Sometimes my path leads me into areas where I feel exposed, uncomfortable, and without a lot of obvious support.

I depend in the end on the feel of the path beneath my feet and the knowledge that I am not the first to come this way, and likely not the last.

Procrustean Therapy

The incident described here took place more than ten years ago. While the technique reported by my client is now largely discredited, many of its key characteristics are still present in techniques used today, if anecdotal evidence from clients is worth anything.

Effectively, a client is being asked, on "expert" authority, to distrust the evidence of their own remembered experience, of their own feelings, in such a way as to replace them with an experience of being abused.

Typically in this new and strange world constructed by the therapist, where one's own experience and one's own impulses are not to be trusted, the therapist wields enormous power as a map maker, as an interpreter of events. If a camel is a horse put together by a committee, the agendas that structure some forms of psychotherapy produce results at least as strange to the onlooker.

A young woman came to see me on the recommendation of a common acquaintance, and she spoke of her experiences with a sexual abuse counsellor from an old-established and reputable agency. She had approached the counsellor in respect of an incident that had occurred, as best she could remember, just before she started school. She wondered whether it might have had any bearings on difficulties she was presently experiencing with her sexuality.
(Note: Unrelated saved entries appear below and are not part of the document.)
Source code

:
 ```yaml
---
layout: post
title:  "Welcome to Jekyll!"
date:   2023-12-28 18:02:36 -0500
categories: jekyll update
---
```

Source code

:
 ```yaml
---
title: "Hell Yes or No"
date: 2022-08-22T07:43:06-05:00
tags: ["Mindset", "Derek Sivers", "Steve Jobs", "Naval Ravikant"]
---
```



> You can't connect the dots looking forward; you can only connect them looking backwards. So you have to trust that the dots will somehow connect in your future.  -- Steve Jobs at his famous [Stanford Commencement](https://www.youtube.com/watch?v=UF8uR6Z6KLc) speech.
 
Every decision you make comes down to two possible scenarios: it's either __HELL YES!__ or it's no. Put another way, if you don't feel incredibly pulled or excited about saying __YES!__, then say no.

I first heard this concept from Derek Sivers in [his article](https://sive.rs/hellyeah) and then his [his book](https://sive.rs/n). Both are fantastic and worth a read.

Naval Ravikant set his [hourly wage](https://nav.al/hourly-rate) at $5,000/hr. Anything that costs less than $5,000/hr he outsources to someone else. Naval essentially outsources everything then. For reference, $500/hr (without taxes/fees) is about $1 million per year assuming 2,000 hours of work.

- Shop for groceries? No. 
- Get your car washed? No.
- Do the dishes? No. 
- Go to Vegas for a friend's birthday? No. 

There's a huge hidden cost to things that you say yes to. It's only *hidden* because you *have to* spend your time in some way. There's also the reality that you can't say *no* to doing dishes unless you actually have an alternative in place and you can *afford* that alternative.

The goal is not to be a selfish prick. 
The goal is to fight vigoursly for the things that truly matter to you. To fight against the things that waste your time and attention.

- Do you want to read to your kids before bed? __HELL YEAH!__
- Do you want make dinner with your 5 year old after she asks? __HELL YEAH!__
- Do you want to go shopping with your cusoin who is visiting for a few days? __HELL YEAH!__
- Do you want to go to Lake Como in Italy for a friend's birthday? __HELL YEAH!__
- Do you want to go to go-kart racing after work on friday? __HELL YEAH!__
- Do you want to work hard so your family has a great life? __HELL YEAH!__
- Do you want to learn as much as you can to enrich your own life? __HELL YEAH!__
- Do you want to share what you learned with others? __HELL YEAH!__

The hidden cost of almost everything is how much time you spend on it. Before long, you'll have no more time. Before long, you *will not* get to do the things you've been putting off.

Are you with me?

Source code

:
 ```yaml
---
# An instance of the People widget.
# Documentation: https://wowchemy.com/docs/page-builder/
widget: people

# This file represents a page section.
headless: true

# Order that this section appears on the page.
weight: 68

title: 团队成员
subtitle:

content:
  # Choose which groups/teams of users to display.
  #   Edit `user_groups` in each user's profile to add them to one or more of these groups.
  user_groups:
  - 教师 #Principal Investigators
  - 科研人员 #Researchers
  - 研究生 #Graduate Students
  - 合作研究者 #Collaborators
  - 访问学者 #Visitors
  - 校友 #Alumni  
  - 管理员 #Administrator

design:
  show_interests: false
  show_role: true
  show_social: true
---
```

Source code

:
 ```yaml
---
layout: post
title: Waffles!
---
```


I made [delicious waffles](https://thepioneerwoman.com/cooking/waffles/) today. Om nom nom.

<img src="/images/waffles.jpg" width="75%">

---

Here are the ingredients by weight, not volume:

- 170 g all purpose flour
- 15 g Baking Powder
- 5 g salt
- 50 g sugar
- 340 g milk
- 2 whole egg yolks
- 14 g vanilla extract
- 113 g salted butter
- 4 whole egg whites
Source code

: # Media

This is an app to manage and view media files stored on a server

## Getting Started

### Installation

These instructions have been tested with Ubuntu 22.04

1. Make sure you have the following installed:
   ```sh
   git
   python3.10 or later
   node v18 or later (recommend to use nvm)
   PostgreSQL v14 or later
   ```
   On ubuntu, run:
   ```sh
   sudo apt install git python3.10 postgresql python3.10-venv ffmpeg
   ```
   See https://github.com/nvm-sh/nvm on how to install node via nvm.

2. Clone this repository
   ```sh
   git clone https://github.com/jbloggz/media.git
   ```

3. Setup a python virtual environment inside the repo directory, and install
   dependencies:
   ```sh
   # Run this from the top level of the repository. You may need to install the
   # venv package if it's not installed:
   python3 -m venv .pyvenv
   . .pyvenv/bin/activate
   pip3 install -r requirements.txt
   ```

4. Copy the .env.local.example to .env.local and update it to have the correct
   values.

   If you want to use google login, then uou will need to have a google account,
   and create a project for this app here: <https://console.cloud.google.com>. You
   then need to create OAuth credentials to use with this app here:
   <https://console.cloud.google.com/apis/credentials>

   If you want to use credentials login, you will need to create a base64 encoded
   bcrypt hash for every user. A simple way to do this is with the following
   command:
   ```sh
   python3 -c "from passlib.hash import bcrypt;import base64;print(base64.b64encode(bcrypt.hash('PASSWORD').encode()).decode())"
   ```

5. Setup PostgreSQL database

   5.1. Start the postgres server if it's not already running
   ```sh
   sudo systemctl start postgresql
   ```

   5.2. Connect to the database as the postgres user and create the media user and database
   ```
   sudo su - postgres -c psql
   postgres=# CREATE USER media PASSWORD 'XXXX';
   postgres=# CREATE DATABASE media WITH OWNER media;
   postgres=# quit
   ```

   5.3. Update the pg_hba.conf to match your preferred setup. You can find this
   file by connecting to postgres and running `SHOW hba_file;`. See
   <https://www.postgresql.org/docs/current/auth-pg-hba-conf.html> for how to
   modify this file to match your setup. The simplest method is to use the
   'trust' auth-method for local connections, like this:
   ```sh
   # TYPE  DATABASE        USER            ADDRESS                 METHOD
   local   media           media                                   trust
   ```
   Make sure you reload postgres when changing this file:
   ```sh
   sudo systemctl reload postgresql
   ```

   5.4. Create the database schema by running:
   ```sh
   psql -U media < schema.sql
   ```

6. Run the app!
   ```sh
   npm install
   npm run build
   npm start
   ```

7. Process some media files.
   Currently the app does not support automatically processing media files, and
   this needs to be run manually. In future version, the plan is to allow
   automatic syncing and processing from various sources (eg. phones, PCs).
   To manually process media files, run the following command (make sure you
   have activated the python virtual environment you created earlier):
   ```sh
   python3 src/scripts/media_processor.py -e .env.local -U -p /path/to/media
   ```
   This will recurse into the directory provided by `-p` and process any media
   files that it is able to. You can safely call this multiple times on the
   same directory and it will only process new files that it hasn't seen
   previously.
For reasons I am not clear about, and no more was she, the counsellor told her that the incident "must have been more recent than that". When my client was unable to recall any such incident, she was told that she must be "blocking" the experience, and the counsellor then helped her to "recall" it.

It took its place in a context in her life where it might plausibly have been found, and she was certain at the time she was counselled that it must indeed have taken place. This despite the total agreement among all her circle of friends and acquaintances that such an event had never occurred.

In the time since then, she had become just as certain that the events "recalled" were invented by her. She now felt somewhat confused and vulnerable in her relationships with the people who were part of that context. She was not the first or the last client to have told me a similar story.

I found myself telling her about Procrustes the bandit and his iron bed to which he strapped his victims. Those that were too long for the bed, he cut to size, and those that were too short, he stretched until they fitted. There were also a few who managed a comfortable night being near enough to the right size.

She began nodding, long slow nods that just kept on coming, and then for a while just looked sad. I sat with her. Finally she took a larger breath, and something seemed to resolve. I didn't say anything. I didn't really need to.

She maintained contact for a period during which, on her own initiative, she re-established contact with her past friends from a space in which she once more trusted her own judgement.